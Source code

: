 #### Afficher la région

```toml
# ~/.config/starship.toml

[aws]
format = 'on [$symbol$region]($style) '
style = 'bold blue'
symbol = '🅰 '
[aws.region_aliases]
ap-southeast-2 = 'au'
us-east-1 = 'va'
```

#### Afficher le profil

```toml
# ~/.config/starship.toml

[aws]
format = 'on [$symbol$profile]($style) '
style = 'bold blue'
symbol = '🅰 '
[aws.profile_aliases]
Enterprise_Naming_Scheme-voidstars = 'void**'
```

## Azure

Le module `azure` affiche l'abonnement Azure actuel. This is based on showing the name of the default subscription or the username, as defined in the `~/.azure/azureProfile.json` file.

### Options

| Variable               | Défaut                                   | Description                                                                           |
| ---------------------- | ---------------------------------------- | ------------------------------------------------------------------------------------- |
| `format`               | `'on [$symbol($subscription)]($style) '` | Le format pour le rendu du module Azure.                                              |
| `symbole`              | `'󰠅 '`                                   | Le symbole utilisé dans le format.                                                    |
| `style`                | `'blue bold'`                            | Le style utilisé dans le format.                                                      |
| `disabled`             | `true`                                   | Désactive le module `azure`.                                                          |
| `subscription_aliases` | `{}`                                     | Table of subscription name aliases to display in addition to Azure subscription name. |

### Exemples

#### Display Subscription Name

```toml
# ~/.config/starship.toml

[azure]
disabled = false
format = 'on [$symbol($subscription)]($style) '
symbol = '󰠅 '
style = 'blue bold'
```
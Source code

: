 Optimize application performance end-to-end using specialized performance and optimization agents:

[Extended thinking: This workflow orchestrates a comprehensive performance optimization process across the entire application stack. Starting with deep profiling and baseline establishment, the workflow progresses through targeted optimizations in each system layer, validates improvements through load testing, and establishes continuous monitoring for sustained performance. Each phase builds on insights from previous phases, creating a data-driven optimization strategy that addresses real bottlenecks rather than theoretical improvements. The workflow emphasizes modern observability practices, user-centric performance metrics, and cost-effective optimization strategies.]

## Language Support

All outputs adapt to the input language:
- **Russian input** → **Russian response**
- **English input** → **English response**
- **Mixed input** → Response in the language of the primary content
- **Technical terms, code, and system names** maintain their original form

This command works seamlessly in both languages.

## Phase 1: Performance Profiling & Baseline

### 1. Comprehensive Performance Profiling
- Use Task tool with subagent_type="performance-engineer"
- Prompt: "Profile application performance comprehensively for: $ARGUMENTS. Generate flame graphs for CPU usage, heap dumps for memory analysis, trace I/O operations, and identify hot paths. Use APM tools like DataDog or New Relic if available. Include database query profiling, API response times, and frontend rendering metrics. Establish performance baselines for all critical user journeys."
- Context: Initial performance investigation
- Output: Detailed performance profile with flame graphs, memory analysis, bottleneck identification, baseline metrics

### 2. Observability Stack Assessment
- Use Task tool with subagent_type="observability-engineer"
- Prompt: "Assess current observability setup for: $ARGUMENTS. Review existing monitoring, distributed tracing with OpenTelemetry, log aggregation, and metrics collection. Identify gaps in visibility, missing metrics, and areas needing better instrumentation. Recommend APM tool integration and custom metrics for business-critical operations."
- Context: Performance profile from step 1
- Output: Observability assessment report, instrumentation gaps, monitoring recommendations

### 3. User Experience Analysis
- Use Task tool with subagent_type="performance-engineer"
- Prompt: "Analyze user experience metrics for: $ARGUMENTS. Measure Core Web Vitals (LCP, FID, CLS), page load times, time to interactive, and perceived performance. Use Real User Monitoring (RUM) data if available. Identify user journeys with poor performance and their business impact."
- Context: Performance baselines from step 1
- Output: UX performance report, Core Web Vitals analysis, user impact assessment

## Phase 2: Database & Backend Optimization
------------------------
**What you need to do**
All lines in the listing above from the line containing "Désactive le module" to the line containing "Optimize application performance", inclusive, should be retyped exactly; no other lines should appear.

**Response area**
| `disabled`             | `true`                                   | Désactive le module `azure`.                                                          |
| `subscription_aliases` | `{}`                                     | Table of subscription name aliases to display in addition to Azure subscription name. |

### Exemples

#### Display Subscription Name

```toml
# ~/.config/starship.toml

[azure]
disabled = false
format = 'on [$symbol($subscription)]($style) '
symbol = '󰠅 '
style = 'blue bold'
```
Source code

: Optimize application performance end-to-end using specialized performance and optimization agents:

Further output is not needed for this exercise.